Data for analysis START
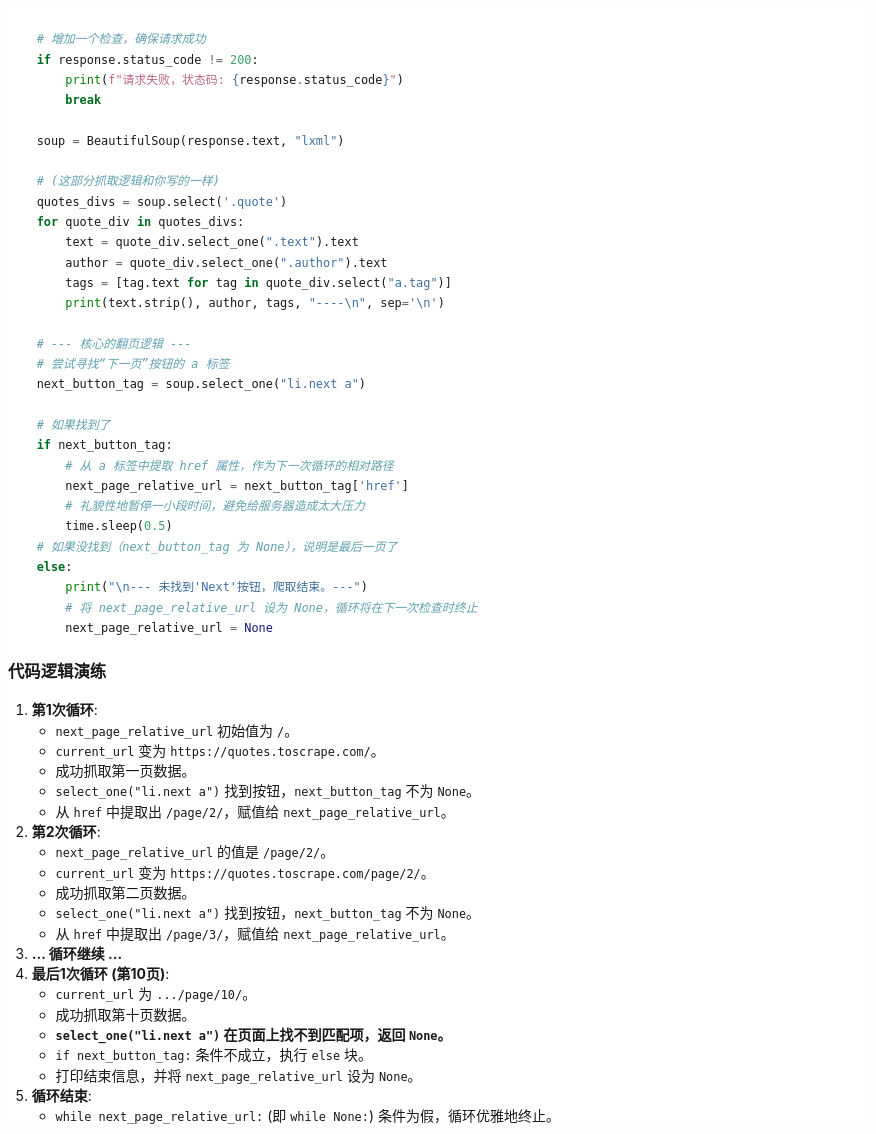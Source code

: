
 ```python

    # 增加一个检查，确保请求成功
    if response.status_code != 200:
        print(f"请求失败，状态码: {response.status_code}")
        break

    soup = BeautifulSoup(response.text, "lxml")

    # (这部分抓取逻辑和你写的一样)
    quotes_divs = soup.select('.quote')
    for quote_div in quotes_divs:
        text = quote_div.select_one(".text").text
        author = quote_div.select_one(".author").text
        tags = [tag.text for tag in quote_div.select("a.tag")]
        print(text.strip(), author, tags, "----\n", sep='\n')

    # --- 核心的翻页逻辑 ---
    # 尝试寻找“下一页”按钮的 a 标签
    next_button_tag = soup.select_one("li.next a")

    # 如果找到了
    if next_button_tag:
        # 从 a 标签中提取 href 属性，作为下一次循环的相对路径
        next_page_relative_url = next_button_tag['href']
        # 礼貌性地暂停一小段时间，避免给服务器造成太大压力
        time.sleep(0.5)
    # 如果没找到（next_button_tag 为 None），说明是最后一页了
    else:
        print("\n--- 未找到'Next'按钮，爬取结束。---")
        # 将 next_page_relative_url 设为 None，循环将在下一次检查时终止
        next_page_relative_url = None
```

### 代码逻辑演练

1.  **第1次循环**:
    *   `next_page_relative_url` 初始值为 `/`。
    *   `current_url` 变为 `https://quotes.toscrape.com/`。
    *   成功抓取第一页数据。
    *   `select_one("li.next a")` 找到按钮，`next_button_tag` 不为 `None`。
    *   从 `href` 中提取出 `/page/2/`，赋值给 `next_page_relative_url`。
2.  **第2次循环**:
    *   `next_page_relative_url` 的值是 `/page/2/`。
    *   `current_url` 变为 `https://quotes.toscrape.com/page/2/`。
    *   成功抓取第二页数据。
    *   `select_one("li.next a")` 找到按钮，`next_button_tag` 不为 `None`。
    *   从 `href` 中提取出 `/page/3/`，赋值给 `next_page_relative_url`。
3.  **... 循环继续 ...**
4.  **最后1次循环 (第10页)**:
    *   `current_url` 为 `.../page/10/`。
    *   成功抓取第十页数据。
    *   **`select_one("li.next a")` 在页面上找不到匹配项，返回 `None`。**
    *   `if next_button_tag:` 条件不成立，执行 `else` 块。
    *   打印结束信息，并将 `next_page_relative_url` 设为 `None`。
5.  **循环结束**:
    *   `while next_page_relative_url:` (即 `while None:`) 条件为假，循环优雅地终止。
Data for analysis END
Task statement
Reproduce all the entries above exactly. Include no images.

Solution to this task
Source code

:
 ```python

    # 增加一个检查，确保请求成功
    if response.status_code != 200:
        print(f"请求失败，状态码: {response.status_code}")
        break

    soup = BeautifulSoup(response.text, "lxml")

    # (这部分抓取逻辑和你写的一样)
    quotes_divs = soup.select('.quote')
    for quote_div in quotes_divs:
        text = quote_div.select_one(".text").text
        author = quote_div.select_one(".author").text
        tags = [tag.text for tag in quote_div.select("a.tag")]
        print(text.strip(), author, tags, "----\n", sep='\n')

    # --- 核心的翻页逻辑 ---
    # 尝试寻找“下一页”按钮的 a 标签
    next_button_tag = soup.select_one("li.next a")

    # 如果找到了
    if next_button_tag:
        # 从 a 标签中提取 href 属性，作为下一次循环的相对路径
        next_page_relative_url = next_button_tag['href']
        # 礼貌性地暂停一小段时间，避免给服务器造成太大压力
        time.sleep(0.5)
    # 如果没找到（next_button_tag 为 None），说明是最后一页了
    else:
        print("\n--- 未找到'Next'按钮，爬取结束。---")
        # 将 next_page_relative_url 设为 None，循环将在下一次检查时终止
        next_page_relative_url = None
```

### 代码逻辑演练

1.  **第1次循环**:
    *   `next_page_relative_url` 初始值为 `/`。
    *   `current_url` 变为 `https://quotes.toscrape.com/`。
    *   成功抓取第一页数据。
    *   `select_one("li.next a")` 找到按钮，`next_button_tag` 不为 `None`。
    *   从 `href` 中提取出 `/page/2/`，赋值给 `next_page_relative_url`。
2.  **第2次循环**:
    *   `next_page_relative_url` 的值是 `/page/2/`。
    *   `current_url` 变为 `https://quotes.toscrape.com/page/2/`。
    *   成功抓取第二页数据。
    *   `select_one("li.next a")` 找到按钮，`next_button_tag` 不为 `None`。
    *   从 `href` 中提取出 `/page/3/`，赋值给 `next_page_relative_url`。
3.  **... 循环继续 ...**
4.  **最后1次循环 (第10页)**:
    *   `current_url` 为 `.../page/10/`。
    *   成功抓取第十页数据。
    *   **`select_one("li.next a")` 在页面上找不到匹配项，返回 `None`。**
    *   `if next_button_tag:` 条件不成立，执行 `else` 块。
    *   打印结束信息，并将 `next_page_relative_url` 设为 `None`。
5.  **循环结束**:
    *   `while next_page_relative_url:` (即 `while None:`) 条件为假，循环优雅地终止。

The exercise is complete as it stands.